Es würden fünf CDs sein, ganz klar. Das liegt wohl daran, dass ich bei Literatur inzwischen zu nah dran bin. Entweder ich stoße in anderen Büchern dauernd auf tolle Einfälle, die mich frustrieren, weil ich selbst nicht auf so eine gute Idee gekommen bin – oder aber ich analysiere während des Lesens dauernd den Stil und die Sprache des Autors. Eine Angewohnheit vieler Künstler, im eigenen Bereich geht ganz einfach die herrliche Unbefangenheit etwas flöten. Ich würde also fünf Alben mitnehmen.

Welche?

Herrliche Frage, dachte ich doch bisher immer, dass nur Musiker so etwas beantworten dürften.
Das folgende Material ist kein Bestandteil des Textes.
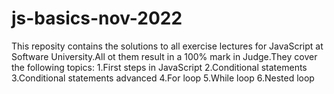 # js-basics-nov-2022
This reposity contains the solutions to all exercise lectures for JavaScript at Software University.All ot them result in a 100% mark in Judge.They cover the following topics: 
1.First steps in JavaScript
2.Conditional statements 
3.Conditional statements advanced
4.For loop
5.While loop 
6.Nested loop
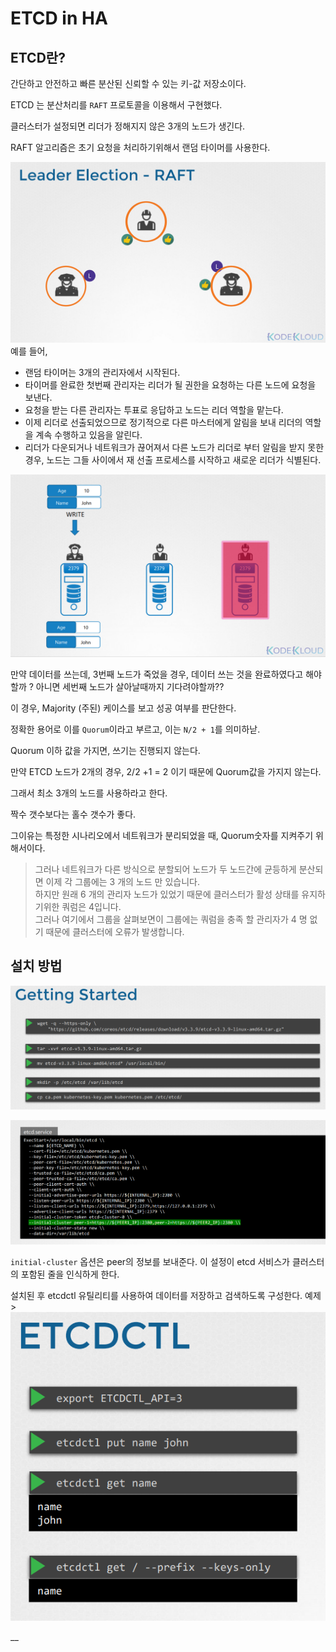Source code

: # ETCD in HA
## ETCD란?
간단하고 안전하고 빠른 분산된 신뢰할 수 있는 키-값 저장소이다.

ETCD 는 분산처리를 `RAFT` 프로토콜을 이용해서 구현했다.

클러스터가 설정되면 리더가 정해지지 않은 3개의 노드가 생긴다.

RAFT 알고리즘은 초기 요청을 처리하기위해서 랜덤 타이머를 사용한다.

![design11](../contents/design10.PNG)  
예를 들어, 
* 랜덤 타이머는 3개의 관리자에서 시작된다. 
* 타이머를 완료한 첫번째 관리자는 리더가 될 권한을 요청하는 다른 노드에 요청을 보낸다.
* 요청을 받는 다른 관리자는 투표로 응답하고 노드는 리더 역할을 맡는다.
* 이제 리더로 선출되었으므로 정기적으로 다른 마스터에게 알림을 보내 리더의 역할을 계속 수행하고 있음을 알린다.
* 리더가 다운되거나 네트워크가 끊어져서 다른 노드가 리더로 부터 알림을 받지 못한 경우, 노드는 그들 사이에서 재 선출 프로세스를 시작하고 새로운 리더가 식별된다.

![design11](../contents/design11.PNG)

만약 데이터를 쓰는데, 3번째 노드가 죽었을 경우, 데이터 쓰는 것을 완료하였다고 해야할까 ? 아니면 세번째 노드가 살아날때까지 기다려야할까??

이 경우, Majority (주된) 케이스를 보고 성공 여부를 판단한다.

정확한 용어로 이를 `Quorum`이라고 부르고, 이는 `N/2 + 1`를 의미하낟.

Quorum 이하 값을 가지면, 쓰기는 진행되지 않는다.

만약 ETCD 노드가 2개의 경우, 2/2 +1 = 2 이기 때문에 Quorum값을 가지지 않는다.

그래서 최소 3개의 노드를 사용하라고 한다.

짝수 갯수보다는 홀수 갯수가 좋다.

그이유는 특정한 시나리오에서 네트워크가 분리되었을 때, Quorum숫자를 지켜주기 위해서이다.

> 그러나 네트워크가 다른 방식으로 분할되어 노드가 두 노드간에 균등하게 분산되면 이제 각 그룹에는 3 개의 노드 만 있습니다.  
>  하지만 원래 6 개의 관리자 노드가 있었기 때문에 클러스터가 활성 상태를 유지하기위한 쿼럼은 4입니다.  
>  그러나 여기에서 그룹을 살펴보면이 그룹에는 쿼럼을 충족 할 관리자가 4 명 없기 때문에 클러스터에 오류가 발생합니다.  

## 설치 방법
![design12](../contents/design12.PNG)

![design13](../contents/design13.PNG)

`initial-cluster` 옵션은 peer의 정보를 보내준다. 이 설정이 etcd 서비스가 클러스터의 포함된 줄을 인식하게 한다.

설치된 후 etcdctl 유틸리티를 사용하여 데이터를 저장하고 검색하도록 구성한다.
예제 >  
![design14](../contents/design14.PNG)

__







 
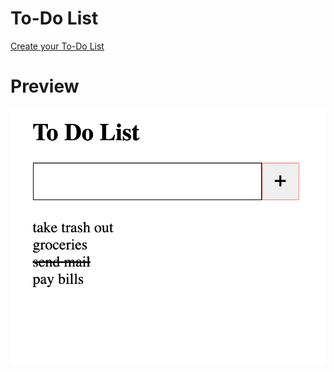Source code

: # To-Do List
[Create your To-Do List](https://trivera777.github.io/ToDoList/)

# Preview 
![To-Do List Screen Shot](./assets/todolist.png)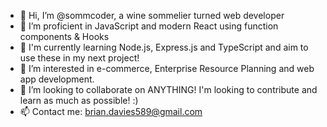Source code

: - 👋 Hi, I’m @sommcoder, a wine sommelier turned web developer
- 📖 I’m proficient in JavaScript and modern React using function components & Hooks
- 🌱 I'm currently learning Node.js, Express.js and TypeScript and aim to use these in my next project!
- 👀 I’m interested in e-commerce, Enterprise Resource Planning and web app development.
- 💞️ I’m looking to collaborate on ANYTHING! I'm looking to contribute and learn as much as possible! :)
- 📫 Contact me: brian.davies589@gmail.com
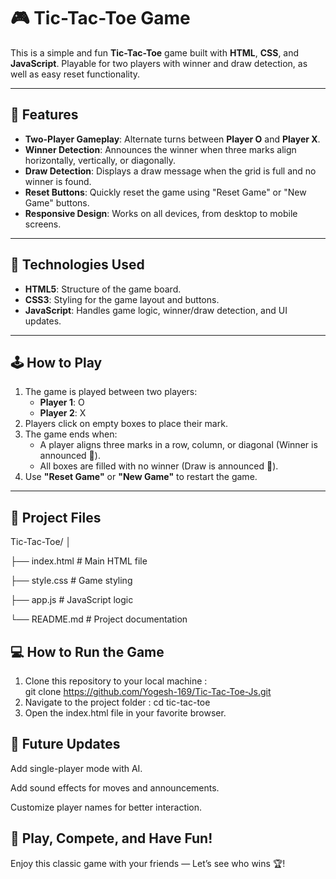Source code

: # 🎮 Tic-Tac-Toe Game

This is a simple and fun **Tic-Tac-Toe** game built with **HTML**, **CSS**, and **JavaScript**. Playable for two players with winner and draw detection, as well as easy reset functionality.

---

## 🚀 Features

- **Two-Player Gameplay**: Alternate turns between **Player O** and **Player X**.
- **Winner Detection**: Announces the winner when three marks align horizontally, vertically, or diagonally.
- **Draw Detection**: Displays a draw message when the grid is full and no winner is found.
- **Reset Buttons**: Quickly reset the game using "Reset Game" or "New Game" buttons.
- **Responsive Design**: Works on all devices, from desktop to mobile screens.

---

## 🎨 Technologies Used

- **HTML5**: Structure of the game board.
- **CSS3**: Styling for the game layout and buttons.
- **JavaScript**: Handles game logic, winner/draw detection, and UI updates.

---

## 🕹️ How to Play

1. The game is played between two players:
   - **Player 1**: O  
   - **Player 2**: X  
2. Players click on empty boxes to place their mark.
3. The game ends when:
   - A player aligns three marks in a row, column, or diagonal (Winner is announced 🎉).
   - All boxes are filled with no winner (Draw is announced 🤝).
4. Use **"Reset Game"** or **"New Game"** to restart the game.

---

## 📁 Project Files

Tic-Tac-Toe/
│

├── index.html        # Main HTML file

├── style.css         # Game styling

├── app.js            # JavaScript logic

└── README.md         # Project documentation


## 💻 How to Run the Game

1. Clone this repository to your local machine :  
   git clone https://github.com/Yogesh-169/Tic-Tac-Toe-Js.git
2. Navigate to the project folder : 
   cd tic-tac-toe
3. Open the index.html file in your favorite browser.

## 🚧 Future Updates
Add single-player mode with AI.

Add sound effects for moves and announcements.

Customize player names for better interaction.

## 🎉 Play, Compete, and Have Fun!
Enjoy this classic game with your friends — Let’s see who wins 🏆!



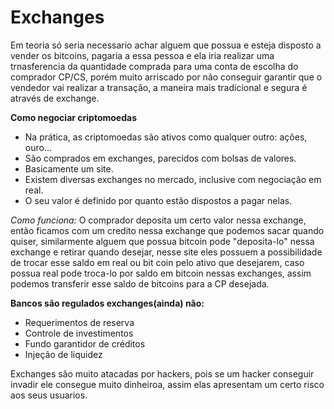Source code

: # Exchanges

Em teoria só seria necessario achar alguem que possua e esteja disposto a vender os bitcoins, pagaria a essa pessoa e ela iria realizar uma trnasferencia da quantidade comprada para uma conta de escolha do comprador CP/CS, porém muito arriscado por não conseguir garantir que o vendedor vai realizar a transação, a maneira mais tradicional e segura é através de exchange.

**Como negociar criptomoedas**

- Na prática, as criptomoedas são ativos como qualquer outro: ações, ouro...
- São comprados em exchanges, parecidos com bolsas de valores.
- Basicamente um site.
- Existem diversas exchanges no mercado, inclusive com negociação em real.
- O seu valor é definido por quanto estão dispostos a pagar nelas.


*Como funciona:* O comprador deposita um certo valor nessa exchange, então ficamos com um credito nessa exchange que podemos sacar quando quiser, similarmente alguem que possua bitcoin pode "deposita-lo" nessa exchange e retirar quando desejar, nesse site eles possuem a possibilidade de trocar esse saldo em real  ou bit coin pelo ativo que desejarem, caso possua real pode troca-lo por saldo em bitcoin nessas exchanges, assim podemos transferir esse saldo de bitcoins para a CP desejada.

**Bancos são regulados exchanges(ainda) não:**

- Requerimentos de reserva
- Controle de investimentos
- Fundo garantidor de créditos
- Injeção de liquidez

Exchanges são muito atacadas por hackers, pois se um hacker conseguir invadir ele consegue muito dinheiroa, assim elas apresentam um certo risco aos seus usuarios.
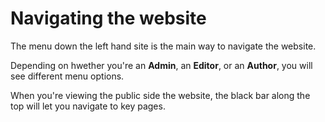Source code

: ---
---
# Navigating the website

The menu down the left hand site is the main way to navigate the website.

Depending on hwether you're an **Admin**, an **Editor**, or an **Author**, you will see different menu options.

When you're viewing the public side the website, the black bar along the top will let you navigate to key pages.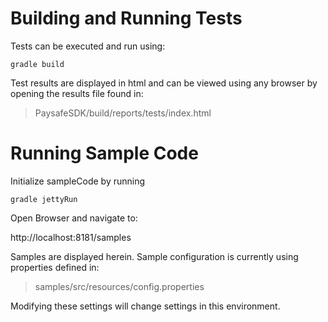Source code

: # Building and Running Tests

Tests can be executed and run using:

    gradle build

Test results are displayed in html and can be viewed using any browser by opening the results file found in:

> PaysafeSDK/build/reports/tests/index.html

# Running Sample Code

Initialize sampleCode by running

    gradle jettyRun

Open Browser and navigate to:

http://localhost:8181/samples

Samples are displayed herein. Sample configuration is currently using properties defined in:

> samples/src/resources/config.properties

Modifying these settings will change settings in this environment.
Danke für diese Möglichkeit!

The Chameleons – Strange Times (1986) Television – Marquee Moon (1977) Magazine – The Correct Use Of Soab (1980) Pere Ubu – Dub Housing (1978) Talking Heads – More Songs About Buildings And Food (1978)

Hast Du eine finale Weisheit für uns, oder ein Lebensmotto?

Klar: „Man muss auch mal was zu Ende bringen können.“ Passt zu allen Lebens- und Stimmungslagen.